* Problem to work on *
Only the number is wanted: count the lines in the data with "setCustomFieldSets" in them.

* Given records *
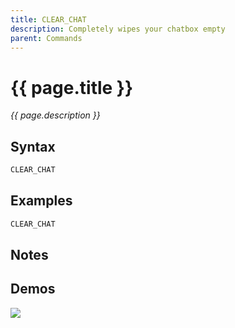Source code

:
 ```yaml
---
title: CLEAR_CHAT
description: Completely wipes your chatbox empty
parent: Commands
---
```


# {{ page.title }}

_{{ page.description }}_

## Syntax

```java
CLEAR_CHAT 
```

## Examples

```java
CLEAR_CHAT
```

## Notes


## Demos

![](N/A)

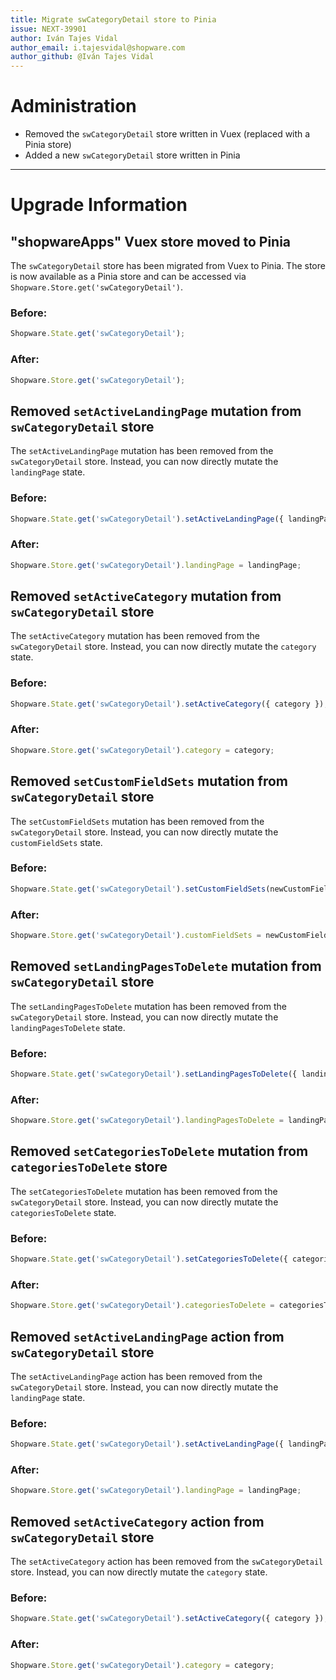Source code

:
 ```yaml
---
title: Migrate swCategoryDetail store to Pinia
issue: NEXT-39901
author: Iván Tajes Vidal
author_email: i.tajesvidal@shopware.com
author_github: @Iván Tajes Vidal
---
```

# Administration
* Removed the `swCategoryDetail` store written in Vuex (replaced with a Pinia store)
* Added a new `swCategoryDetail` store written in Pinia
___
# Upgrade Information
## "shopwareApps" Vuex store moved to Pinia

The `swCategoryDetail` store has been migrated from Vuex to Pinia. The store is now available as a Pinia store and can be accessed via `Shopware.Store.get('swCategoryDetail')`.

### Before:
```js
Shopware.State.get('swCategoryDetail');
```

### After:
```js
Shopware.Store.get('swCategoryDetail');
```

## Removed `setActiveLandingPage` mutation from `swCategoryDetail` store

The `setActiveLandingPage` mutation has been removed from the `swCategoryDetail` store. Instead, you can now directly mutate the `landingPage` state.

### Before:
```js
Shopware.State.get('swCategoryDetail').setActiveLandingPage({ landingPage });
```

### After:
```js
Shopware.Store.get('swCategoryDetail').landingPage = landingPage;
```

## Removed `setActiveCategory` mutation from `swCategoryDetail` store

The `setActiveCategory` mutation has been removed from the `swCategoryDetail` store. Instead, you can now directly mutate the `category` state.

### Before:
```js
Shopware.State.get('swCategoryDetail').setActiveCategory({ category });
```

### After:
```js
Shopware.Store.get('swCategoryDetail').category = category;
```

## Removed `setCustomFieldSets` mutation from `swCategoryDetail` store

The `setCustomFieldSets` mutation has been removed from the `swCategoryDetail` store. Instead, you can now directly mutate the `customFieldSets` state.

### Before:
```js
Shopware.State.get('swCategoryDetail').setCustomFieldSets(newCustomFieldSets);
```

### After:
```js
Shopware.Store.get('swCategoryDetail').customFieldSets = newCustomFieldSets;
```

## Removed `setLandingPagesToDelete` mutation from `swCategoryDetail` store

The `setLandingPagesToDelete` mutation has been removed from the `swCategoryDetail` store. Instead, you can now directly mutate the `landingPagesToDelete` state.

### Before:
```js
Shopware.State.get('swCategoryDetail').setLandingPagesToDelete({ landingPagesToDelete });
```

### After:
```js
Shopware.Store.get('swCategoryDetail').landingPagesToDelete = landingPagesToDelete;
```

## Removed `setCategoriesToDelete` mutation from `categoriesToDelete` store

The `setCategoriesToDelete` mutation has been removed from the `swCategoryDetail` store. Instead, you can now directly mutate the `categoriesToDelete` state.

### Before:
```js
Shopware.State.get('swCategoryDetail').setCategoriesToDelete({ categoriesToDelete });
```

### After:
```js
Shopware.Store.get('swCategoryDetail').categoriesToDelete = categoriesToDelete;
```

## Removed `setActiveLandingPage` action from `swCategoryDetail` store

The `setActiveLandingPage` action has been removed from the `swCategoryDetail` store. Instead, you can now directly mutate the `landingPage` state.

### Before:
```js
Shopware.State.get('swCategoryDetail').setActiveLandingPage({ landingPage });
```

### After:
```js
Shopware.Store.get('swCategoryDetail').landingPage = landingPage;
```

## Removed `setActiveCategory` action from `swCategoryDetail` store

The `setActiveCategory` action has been removed from the `swCategoryDetail` store. Instead, you can now directly mutate the `category` state.

### Before:
```js
Shopware.State.get('swCategoryDetail').setActiveCategory({ category });
```

### After:
```js
Shopware.Store.get('swCategoryDetail').category = category;
```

* Answer to this problem *
3